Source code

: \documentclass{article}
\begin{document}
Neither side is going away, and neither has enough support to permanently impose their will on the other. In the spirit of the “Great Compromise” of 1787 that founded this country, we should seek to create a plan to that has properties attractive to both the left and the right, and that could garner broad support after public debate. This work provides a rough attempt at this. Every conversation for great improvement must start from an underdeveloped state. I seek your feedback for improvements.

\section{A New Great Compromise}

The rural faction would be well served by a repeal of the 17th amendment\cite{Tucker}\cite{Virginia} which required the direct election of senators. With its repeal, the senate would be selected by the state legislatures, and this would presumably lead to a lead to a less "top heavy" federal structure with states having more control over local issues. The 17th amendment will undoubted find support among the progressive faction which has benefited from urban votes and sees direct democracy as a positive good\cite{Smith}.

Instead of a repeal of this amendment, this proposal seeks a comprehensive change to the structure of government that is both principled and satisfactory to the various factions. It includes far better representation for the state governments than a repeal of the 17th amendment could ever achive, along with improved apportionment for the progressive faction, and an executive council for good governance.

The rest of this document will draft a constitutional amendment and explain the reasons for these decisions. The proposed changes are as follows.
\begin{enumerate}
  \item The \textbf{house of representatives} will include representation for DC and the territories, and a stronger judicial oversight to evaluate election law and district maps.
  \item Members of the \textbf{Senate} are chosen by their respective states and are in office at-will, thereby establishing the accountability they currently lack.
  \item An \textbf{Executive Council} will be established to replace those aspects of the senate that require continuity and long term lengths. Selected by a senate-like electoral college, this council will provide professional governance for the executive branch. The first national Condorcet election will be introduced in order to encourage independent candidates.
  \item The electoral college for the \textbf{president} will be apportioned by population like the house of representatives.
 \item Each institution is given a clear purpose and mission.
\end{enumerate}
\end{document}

####################

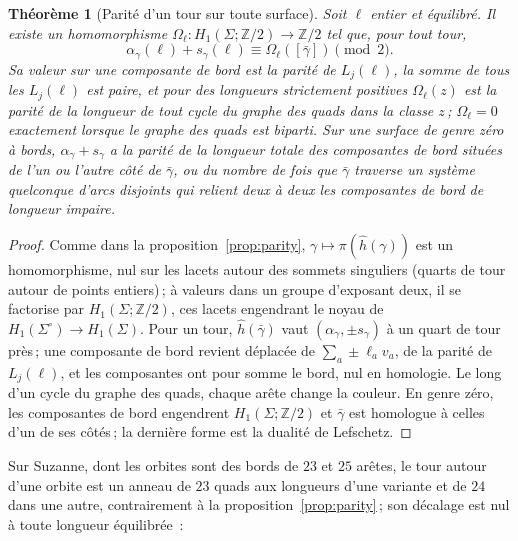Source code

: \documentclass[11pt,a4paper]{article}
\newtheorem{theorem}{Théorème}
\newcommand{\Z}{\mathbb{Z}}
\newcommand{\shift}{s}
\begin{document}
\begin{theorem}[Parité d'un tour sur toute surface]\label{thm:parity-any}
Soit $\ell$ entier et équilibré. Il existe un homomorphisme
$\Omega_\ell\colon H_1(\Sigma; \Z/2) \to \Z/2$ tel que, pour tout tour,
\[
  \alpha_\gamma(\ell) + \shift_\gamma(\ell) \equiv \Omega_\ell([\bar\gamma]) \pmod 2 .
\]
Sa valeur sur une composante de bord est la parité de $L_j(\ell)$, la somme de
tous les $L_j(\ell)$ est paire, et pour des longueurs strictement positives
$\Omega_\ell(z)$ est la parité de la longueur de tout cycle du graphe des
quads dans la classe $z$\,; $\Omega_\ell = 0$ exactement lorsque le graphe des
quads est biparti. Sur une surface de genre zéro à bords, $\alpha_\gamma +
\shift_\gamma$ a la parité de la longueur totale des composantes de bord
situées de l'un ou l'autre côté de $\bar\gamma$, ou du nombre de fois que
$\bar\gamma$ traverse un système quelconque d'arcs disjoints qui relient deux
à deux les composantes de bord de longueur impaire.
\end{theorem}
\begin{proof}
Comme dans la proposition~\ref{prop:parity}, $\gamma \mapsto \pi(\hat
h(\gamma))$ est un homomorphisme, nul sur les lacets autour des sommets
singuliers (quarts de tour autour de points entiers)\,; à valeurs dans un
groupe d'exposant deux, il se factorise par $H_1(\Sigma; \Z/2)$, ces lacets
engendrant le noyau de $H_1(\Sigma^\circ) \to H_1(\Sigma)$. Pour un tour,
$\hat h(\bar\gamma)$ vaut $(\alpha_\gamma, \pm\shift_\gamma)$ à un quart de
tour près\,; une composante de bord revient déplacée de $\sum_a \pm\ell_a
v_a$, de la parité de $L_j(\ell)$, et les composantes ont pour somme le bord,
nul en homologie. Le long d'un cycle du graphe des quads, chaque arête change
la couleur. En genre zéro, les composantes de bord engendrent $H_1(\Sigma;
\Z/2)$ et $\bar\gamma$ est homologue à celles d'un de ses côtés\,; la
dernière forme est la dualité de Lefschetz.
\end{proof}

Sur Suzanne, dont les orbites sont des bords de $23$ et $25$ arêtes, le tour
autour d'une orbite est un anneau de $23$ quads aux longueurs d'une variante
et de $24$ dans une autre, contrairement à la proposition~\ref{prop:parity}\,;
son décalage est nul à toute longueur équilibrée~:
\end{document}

####################

*Brief*: Which lines of the data include the string "election"? Copy each of them.

*Answer space*:
The rural faction would be well served by a repeal of the 17th amendment\cite{Tucker}\cite{Virginia} which required the direct election of senators. With its repeal, the senate would be selected by the state legislatures, and this would presumably lead to a lead to a less "top heavy" federal structure with states having more control over local issues. The 17th amendment will undoubted find support among the progressive faction which has benefited from urban votes and sees direct democracy as a positive good\cite{Smith}.
  \item The \textbf{house of representatives} will include representation for DC and the territories, and a stronger judicial oversight to evaluate election law and district maps.
  \item An \textbf{Executive Council} will be established to replace those aspects of the senate that require continuity and long term lengths. Selected by a senate-like electoral college, this council will provide professional governance for the executive branch. The first national Condorcet election will be introduced in order to encourage independent candidates.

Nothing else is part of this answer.